(The data Opens)

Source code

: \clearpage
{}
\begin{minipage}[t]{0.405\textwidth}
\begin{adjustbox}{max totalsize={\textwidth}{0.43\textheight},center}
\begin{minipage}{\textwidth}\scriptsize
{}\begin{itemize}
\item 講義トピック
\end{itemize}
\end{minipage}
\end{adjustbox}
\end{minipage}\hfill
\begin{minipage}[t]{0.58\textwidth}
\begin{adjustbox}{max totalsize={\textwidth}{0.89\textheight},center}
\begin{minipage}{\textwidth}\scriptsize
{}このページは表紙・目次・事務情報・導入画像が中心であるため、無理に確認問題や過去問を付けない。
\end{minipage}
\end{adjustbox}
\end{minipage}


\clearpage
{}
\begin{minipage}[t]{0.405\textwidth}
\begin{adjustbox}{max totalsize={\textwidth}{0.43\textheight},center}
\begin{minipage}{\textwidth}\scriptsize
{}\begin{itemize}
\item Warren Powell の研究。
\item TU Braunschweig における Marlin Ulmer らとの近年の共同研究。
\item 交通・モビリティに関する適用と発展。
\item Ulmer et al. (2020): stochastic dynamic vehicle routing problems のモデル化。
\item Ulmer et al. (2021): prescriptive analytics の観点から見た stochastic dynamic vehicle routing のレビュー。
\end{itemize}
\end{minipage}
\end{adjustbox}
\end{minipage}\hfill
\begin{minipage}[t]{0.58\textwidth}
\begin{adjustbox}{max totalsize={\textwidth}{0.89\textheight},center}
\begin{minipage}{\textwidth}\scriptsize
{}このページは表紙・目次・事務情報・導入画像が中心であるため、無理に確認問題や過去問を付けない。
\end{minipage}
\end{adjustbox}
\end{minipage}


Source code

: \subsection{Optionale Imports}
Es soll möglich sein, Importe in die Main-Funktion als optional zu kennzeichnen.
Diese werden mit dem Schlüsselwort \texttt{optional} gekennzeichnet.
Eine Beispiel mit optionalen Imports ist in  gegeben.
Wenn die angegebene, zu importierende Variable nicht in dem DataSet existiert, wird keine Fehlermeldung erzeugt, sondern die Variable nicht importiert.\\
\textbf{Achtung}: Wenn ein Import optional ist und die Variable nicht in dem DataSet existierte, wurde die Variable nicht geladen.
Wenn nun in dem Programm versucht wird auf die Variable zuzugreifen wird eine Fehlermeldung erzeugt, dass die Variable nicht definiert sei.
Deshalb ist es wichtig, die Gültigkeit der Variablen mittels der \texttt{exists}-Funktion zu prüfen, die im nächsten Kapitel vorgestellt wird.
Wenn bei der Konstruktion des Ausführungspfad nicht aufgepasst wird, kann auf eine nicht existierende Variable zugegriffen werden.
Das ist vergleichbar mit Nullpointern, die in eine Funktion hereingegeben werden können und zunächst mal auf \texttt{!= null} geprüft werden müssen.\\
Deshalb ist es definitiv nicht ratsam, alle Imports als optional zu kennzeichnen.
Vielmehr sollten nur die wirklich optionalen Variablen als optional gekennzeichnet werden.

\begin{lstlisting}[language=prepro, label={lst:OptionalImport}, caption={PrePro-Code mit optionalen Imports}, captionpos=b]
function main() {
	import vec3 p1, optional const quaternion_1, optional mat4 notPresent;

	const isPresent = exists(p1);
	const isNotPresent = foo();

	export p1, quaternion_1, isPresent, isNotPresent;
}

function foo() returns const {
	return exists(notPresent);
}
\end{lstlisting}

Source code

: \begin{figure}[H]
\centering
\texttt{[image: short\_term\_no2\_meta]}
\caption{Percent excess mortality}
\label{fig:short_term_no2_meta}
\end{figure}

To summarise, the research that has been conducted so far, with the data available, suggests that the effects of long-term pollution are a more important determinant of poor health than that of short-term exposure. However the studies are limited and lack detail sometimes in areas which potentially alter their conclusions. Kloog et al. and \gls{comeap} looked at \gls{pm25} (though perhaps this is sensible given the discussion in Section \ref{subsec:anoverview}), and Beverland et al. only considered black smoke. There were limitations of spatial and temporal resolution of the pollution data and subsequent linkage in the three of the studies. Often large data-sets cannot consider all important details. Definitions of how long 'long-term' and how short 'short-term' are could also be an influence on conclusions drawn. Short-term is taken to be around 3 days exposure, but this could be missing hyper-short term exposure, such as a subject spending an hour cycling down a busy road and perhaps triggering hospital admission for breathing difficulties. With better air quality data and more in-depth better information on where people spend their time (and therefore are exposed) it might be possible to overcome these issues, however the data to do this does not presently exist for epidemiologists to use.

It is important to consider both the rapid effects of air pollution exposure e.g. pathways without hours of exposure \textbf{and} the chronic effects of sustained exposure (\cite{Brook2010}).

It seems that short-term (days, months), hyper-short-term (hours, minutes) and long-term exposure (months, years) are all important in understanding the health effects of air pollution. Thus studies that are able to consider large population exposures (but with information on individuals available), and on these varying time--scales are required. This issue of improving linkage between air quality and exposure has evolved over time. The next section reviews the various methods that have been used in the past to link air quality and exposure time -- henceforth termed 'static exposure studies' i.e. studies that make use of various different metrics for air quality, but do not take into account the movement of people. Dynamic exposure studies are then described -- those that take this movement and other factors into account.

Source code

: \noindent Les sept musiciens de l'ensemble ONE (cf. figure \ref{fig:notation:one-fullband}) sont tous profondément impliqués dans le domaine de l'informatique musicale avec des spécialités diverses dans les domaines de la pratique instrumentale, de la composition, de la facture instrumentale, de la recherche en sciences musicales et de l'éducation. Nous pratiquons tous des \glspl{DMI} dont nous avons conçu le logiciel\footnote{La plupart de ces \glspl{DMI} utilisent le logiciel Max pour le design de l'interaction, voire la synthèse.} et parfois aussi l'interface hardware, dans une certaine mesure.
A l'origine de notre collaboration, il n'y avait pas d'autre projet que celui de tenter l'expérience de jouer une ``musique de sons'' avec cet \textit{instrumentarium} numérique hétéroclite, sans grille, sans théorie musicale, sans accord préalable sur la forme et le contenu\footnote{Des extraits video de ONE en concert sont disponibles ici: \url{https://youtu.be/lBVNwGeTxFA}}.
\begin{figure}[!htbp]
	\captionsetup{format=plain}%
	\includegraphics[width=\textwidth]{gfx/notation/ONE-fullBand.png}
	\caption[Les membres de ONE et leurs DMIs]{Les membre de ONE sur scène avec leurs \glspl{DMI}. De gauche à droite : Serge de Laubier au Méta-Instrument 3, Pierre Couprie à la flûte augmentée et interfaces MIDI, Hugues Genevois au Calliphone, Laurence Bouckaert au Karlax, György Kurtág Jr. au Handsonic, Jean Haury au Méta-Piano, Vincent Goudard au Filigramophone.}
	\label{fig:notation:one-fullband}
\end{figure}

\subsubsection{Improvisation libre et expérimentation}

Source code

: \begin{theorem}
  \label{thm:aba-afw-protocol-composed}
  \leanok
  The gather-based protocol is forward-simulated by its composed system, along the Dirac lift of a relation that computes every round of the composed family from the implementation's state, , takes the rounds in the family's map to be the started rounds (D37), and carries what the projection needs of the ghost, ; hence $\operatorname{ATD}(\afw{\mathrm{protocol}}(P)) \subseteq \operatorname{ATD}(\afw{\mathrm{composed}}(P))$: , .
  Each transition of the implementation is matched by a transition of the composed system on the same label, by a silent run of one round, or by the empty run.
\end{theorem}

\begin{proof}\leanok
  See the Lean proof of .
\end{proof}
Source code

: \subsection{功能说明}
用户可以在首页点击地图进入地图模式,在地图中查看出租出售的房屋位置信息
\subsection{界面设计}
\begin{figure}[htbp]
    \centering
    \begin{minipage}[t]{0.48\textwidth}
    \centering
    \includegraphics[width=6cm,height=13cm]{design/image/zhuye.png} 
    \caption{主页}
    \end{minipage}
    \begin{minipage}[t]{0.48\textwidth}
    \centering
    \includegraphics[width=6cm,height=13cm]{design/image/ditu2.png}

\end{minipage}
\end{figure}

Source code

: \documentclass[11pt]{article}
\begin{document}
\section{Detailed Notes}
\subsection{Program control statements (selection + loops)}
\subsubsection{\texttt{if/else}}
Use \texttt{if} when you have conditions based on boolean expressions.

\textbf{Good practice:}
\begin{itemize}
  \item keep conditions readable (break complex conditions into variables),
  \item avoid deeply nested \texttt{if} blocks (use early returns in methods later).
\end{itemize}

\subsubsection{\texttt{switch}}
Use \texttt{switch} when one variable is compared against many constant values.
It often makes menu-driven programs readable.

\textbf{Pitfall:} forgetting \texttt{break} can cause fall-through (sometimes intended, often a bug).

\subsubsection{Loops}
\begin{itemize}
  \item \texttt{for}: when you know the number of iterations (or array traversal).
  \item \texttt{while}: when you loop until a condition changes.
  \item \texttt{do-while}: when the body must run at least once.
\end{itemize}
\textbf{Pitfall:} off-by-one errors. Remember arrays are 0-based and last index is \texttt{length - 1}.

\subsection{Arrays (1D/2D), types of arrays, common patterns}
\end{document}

(The data Closes)

__Your instructions__
On how many lines of the data does "arrays" appear? Give only that number.

__Solved exercise__
2